§ **About this exercise**
Where a line of the material contains the string "applemacios", copy that line.

§ **Exercise inputs**
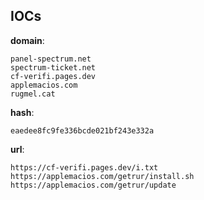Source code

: 
## IOCs

__domain__:

```text
panel-spectrum.net
spectrum-ticket.net
cf-verifi.pages.dev
applemacios.com
rugmel.cat
```
__hash__:

```text
eaedee8fc9fe336bcde021bf243e332a
```
__url__:

```text
https://cf-verifi.pages.dev/i.txt
https://applemacios.com/getrur/install.sh
https://applemacios.com/getrur/update
```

§ **Reply**
applemacios.com
https://applemacios.com/getrur/install.sh
https://applemacios.com/getrur/update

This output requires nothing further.